Of the systematic reviews, one concluded that manual handling training for nurses was not effective by itself and was unworthy of further examination but multidimensional strategies were effective. Another found that only exercise was effective in preventing back problems. The other interventions studied were ineffective and included programmes for reducing lifting (no-lift policies, ergonomic training, and mechanical lifting aids), ergonomic/back education alone, stress management, lumbar supports and shoe inserts.
A third review found moderate evidence that a multi-component patient handling intervention improved musculoskeletal health and moderate evidence that patient handling training alone had no effect on musculoskeletal injuries. Another found moderate quality evidence that manual handling advice and training, with or without assistive devices, did not prevent back pain or back pain-related disability when compared with no intervention or different interventions.
Few studies have considered whether manual handling training changes the behaviour of employees. Some research suggests that training improves understanding and awareness but does not always lead to changes in behaviour.
So, though the evidence still suggests that manual handling training is not effective by itself, multi-component programmes can be valuable, especially in healthcare. These programmes need management commitment to reducing injuries, investment in handling equipment and broad-based ergonomics training on safe handling and use of equipment.
Still with us
Manual handling training remains popular because it seems an obvious way to control risk. Since we can teach people complex physical skills such as swimming, we should be able to teach them to lift and carry objects safely. It is also quick, easy and cheap compared with more complex controls such as redesigning processes. Training can result in immediate improvements in handling techniques.

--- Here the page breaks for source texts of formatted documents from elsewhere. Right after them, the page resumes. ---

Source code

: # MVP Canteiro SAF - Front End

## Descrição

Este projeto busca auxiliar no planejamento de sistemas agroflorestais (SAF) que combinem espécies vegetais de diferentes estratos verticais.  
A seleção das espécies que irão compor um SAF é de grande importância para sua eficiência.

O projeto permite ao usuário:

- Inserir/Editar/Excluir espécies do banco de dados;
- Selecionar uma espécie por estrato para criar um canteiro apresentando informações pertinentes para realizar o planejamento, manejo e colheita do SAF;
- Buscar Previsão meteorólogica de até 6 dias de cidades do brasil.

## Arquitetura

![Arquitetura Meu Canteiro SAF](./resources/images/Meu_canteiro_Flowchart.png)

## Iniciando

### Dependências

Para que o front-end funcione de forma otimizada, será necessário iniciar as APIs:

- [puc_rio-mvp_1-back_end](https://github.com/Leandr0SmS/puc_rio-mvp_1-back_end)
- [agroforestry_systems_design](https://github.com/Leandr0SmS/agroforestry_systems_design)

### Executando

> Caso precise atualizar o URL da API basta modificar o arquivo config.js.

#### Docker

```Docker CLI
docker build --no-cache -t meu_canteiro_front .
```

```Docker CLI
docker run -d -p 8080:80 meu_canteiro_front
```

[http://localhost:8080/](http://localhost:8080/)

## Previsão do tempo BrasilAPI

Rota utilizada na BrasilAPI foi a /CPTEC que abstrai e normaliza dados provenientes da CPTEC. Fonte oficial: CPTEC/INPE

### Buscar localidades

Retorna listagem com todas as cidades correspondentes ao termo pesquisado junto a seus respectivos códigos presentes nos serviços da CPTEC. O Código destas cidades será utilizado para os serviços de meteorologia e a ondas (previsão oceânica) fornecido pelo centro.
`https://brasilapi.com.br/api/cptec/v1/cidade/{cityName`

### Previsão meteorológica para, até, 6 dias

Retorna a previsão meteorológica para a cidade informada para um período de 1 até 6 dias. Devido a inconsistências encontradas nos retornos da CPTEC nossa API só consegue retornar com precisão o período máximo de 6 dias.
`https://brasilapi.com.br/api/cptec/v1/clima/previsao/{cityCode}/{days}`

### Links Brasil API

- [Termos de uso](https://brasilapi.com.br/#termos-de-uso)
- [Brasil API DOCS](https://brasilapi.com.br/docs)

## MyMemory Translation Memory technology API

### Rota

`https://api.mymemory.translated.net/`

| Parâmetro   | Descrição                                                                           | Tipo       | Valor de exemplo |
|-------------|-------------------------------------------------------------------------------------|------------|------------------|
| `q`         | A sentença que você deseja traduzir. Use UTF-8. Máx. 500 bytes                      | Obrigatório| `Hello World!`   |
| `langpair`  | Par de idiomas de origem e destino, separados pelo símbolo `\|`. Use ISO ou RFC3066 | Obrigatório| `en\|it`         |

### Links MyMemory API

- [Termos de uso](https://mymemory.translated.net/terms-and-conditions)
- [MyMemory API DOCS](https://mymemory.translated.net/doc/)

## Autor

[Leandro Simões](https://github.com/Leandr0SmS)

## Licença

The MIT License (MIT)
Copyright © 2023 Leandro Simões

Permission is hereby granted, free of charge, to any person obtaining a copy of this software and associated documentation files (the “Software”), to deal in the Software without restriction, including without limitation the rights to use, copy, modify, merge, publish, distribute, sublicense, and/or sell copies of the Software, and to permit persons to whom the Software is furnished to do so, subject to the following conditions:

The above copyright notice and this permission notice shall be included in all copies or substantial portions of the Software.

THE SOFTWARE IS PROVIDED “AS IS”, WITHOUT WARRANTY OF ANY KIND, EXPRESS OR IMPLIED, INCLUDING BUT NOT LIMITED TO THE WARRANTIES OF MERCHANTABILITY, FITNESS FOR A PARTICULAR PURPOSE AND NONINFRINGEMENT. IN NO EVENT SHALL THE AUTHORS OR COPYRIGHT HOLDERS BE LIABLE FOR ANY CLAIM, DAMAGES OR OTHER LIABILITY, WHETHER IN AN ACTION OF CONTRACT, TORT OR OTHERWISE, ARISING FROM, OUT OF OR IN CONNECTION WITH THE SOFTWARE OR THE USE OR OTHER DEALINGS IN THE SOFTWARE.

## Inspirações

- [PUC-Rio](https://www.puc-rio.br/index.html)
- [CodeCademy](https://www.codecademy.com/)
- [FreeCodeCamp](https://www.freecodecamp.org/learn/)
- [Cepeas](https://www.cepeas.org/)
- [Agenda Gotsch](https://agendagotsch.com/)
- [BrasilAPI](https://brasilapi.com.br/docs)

But it does not by itself reduce MSDs, because they have complicated causes and may involve many risk factors. Focusing on a single intervention at the bottom of the hierarchy of control – such as training in handling techniques – is always going to be unlikely to control many of the risks.
The trainees may not see any benefit from changing their handling techniques so are not ready for the messages. The “stages of change” model (bit.ly/1koigSu) suggests interventions must take into account an individual’s readiness for change.

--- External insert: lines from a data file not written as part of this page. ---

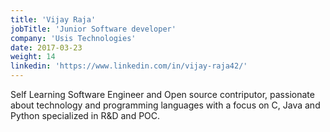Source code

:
 ```yaml
---
title: 'Vijay Raja'
jobTitle: 'Junior Software developer'
company: 'Usis Technologies'
date: 2017-03-23
weight: 14
linkedin: 'https://www.linkedin.com/in/vijay-raja42/'
---
```


Self Learning Software Engineer and Open source contriputor, passionate about technology and programming languages with a focus on C, Java and Python specialized in R&D and POC.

Research into why training does not work suggests multiple reasons. Courses may be badly delivered and are often too general. They can be shorter in delivery than recommended or planned. Most ergonomists who carry out manual handling training regard the courses they deliver (typically less than half a day) as no more than exercises in raising awareness. Training is often implemented as a one-off event with no follow-up to check that the techniques are being followed.

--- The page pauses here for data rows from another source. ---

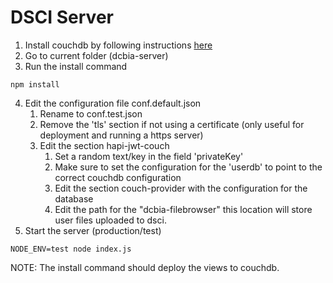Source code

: # DSCI Server

1. Install couchdb by following instructions [here](https://couchdb.apache.org/)
2. Go to current folder (dcbia-server)
3. Run the install command
```
npm install
```
4. Edit the configuration file conf.default.json
    1. Rename to conf.test.json
    2. Remove the 'tls' section if not using a certificate (only useful for deployment and running a https server)
    3. Edit the section hapi-jwt-couch
        1. Set a random text/key in the field 'privateKey'
        2. Make sure to set the configuration for the 'userdb' to point to the correct couchdb configuration
        3. Edit the section couch-provider with the configuration for the database 
        4. Edit the path for the "dcbia-filebrowser" this location will store user files uploaded to dsci. 
6. Start the server (production/test)

```
NODE_ENV=test node index.js
```

NOTE: The install command should deploy the views to couchdb.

Those attending the courses may not understand the training and may not develop the correct skills or may lose them later, especially if the training is not reinforced or consolidated. They may not understand how to transfer the techniques to the workplace or may even be taught methods they cannot transfer. Carrying out the task the wrong way may be quicker and easier than the right way prescribed by a trainer. More experienced colleagues may set them a bad example and continue to use unsafe methods.
The HSE’s message continues to be that risks from manual handling must be controlled and that dutyholders should eliminate risk at source where possible. Training in manual handling techniques has a place as part of wider safety training in a workplace once risks have been reduced as far as is reasonably practicable. But using it as your main control measure is likely to be ineffective and a poor investment.
This article was funded by the Health and Safety Executive (HSE). Its contents, including any opinions and/or conclusions expressed, are those of the author alone and do not necessarily reflect HSE policy.